Bond Length: The bond lengths in fullerenes differ slightly; the bonds in the hexagons are slightly shorter (and stronger) than those in the pentagons.

Other types of fullerenes exist, such as C₇₀, which has an elongated ellipsoidal shape, and higher fullerenes like C₇₆, C₈₄, and beyond.

        Properties of Fullerenes

Fullerenes have unique physical and chemical properties due to their unusual molecular structure. Some important properties include:

a) Physical Properties:

Low Density: Compared to diamond and graphite, fullerenes are relatively low-density due to their hollow structure.

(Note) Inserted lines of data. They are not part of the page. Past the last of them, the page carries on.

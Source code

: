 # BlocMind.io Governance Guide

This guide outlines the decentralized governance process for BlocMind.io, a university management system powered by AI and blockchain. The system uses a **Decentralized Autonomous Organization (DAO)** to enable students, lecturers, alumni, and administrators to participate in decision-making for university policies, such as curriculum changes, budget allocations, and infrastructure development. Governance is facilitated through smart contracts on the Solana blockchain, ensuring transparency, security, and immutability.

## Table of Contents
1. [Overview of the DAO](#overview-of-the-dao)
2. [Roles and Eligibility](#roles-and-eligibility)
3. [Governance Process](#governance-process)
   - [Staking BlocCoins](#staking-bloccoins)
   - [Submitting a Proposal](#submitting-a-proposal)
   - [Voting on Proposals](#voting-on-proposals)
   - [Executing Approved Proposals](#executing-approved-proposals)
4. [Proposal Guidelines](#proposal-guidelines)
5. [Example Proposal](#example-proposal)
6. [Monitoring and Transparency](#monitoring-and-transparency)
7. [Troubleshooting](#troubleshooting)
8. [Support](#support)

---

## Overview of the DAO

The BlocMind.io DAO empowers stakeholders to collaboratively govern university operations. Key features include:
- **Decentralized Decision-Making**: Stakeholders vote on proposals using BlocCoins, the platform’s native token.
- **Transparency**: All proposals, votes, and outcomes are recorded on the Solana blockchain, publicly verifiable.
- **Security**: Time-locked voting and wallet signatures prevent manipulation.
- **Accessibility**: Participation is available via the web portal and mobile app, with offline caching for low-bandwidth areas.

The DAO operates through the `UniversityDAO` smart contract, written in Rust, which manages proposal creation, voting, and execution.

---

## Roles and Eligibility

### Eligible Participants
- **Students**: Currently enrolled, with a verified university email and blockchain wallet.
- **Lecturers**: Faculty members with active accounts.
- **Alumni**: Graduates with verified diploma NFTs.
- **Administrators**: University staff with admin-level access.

Solubility: Unlike graphite and diamond, fullerenes are soluble in organic solvents such as benzene and toluene.

Electrical Conductivity: While fullerenes are not conductors by default, they can exhibit semiconducting or even superconducting properties when combined with other elements.

Hardness: Though fullerenes are not as hard as diamonds, they are relatively stable and can withstand moderate pressure.

b) Chemical Properties:

Reactivity: Fullerenes can easily react with other atoms or molecules due to their highly conjugated structure (lots of delocalized electrons).

Derivatives: Fullerenes can form numerous derivatives by adding various chemical groups to the surface, enhancing their solubility or reactivity.

Reduction/Oxidation: Fullerenes can accept or donate electrons, making them useful in electronic applications such as batteries and photovoltaics.

Synthesis of Fullerenes

Fullerenes are synthesized by a process that involves vaporizing carbon in an inert atmosphere (usually helium) and then allowing the carbon atoms to cool and coalesce into fullerene molecules. The main methods of fullerene production include:

Laser Ablation: In this method, a carbon target is vaporized using a powerful laser in a helium atmosphere.

Arc Discharge: A more common method, in which an electric arc between two graphite rods in a helium atmosphere causes carbon vapor to form fullerenes.

Applications of Fullerenes

Due to their unique properties, fullerenes have numerous applications in various fields:

a) Medicine:

Drug Delivery: Fullerenes can be used to deliver drugs to specific cells or tissues due to their ability to carry other molecules inside their hollow structure.

Antioxidants: They have been researched for their potential as antioxidants, which could help in protecting cells from oxidative stress.

b) Electronics:

Superconductors: Certain fullerene compounds can exhibit superconductivity at relatively high temperatures.

Solar Cells: Fullerenes are used in organic photovoltaic cells to improve efficiency in capturing sunlight and converting it into electricity.

c) Nanotechnology:

Nanotubes: Fullerenes are closely related to carbon nanotubes, which are used in building nanostructures with applications in materials science and electronics. (ASS.)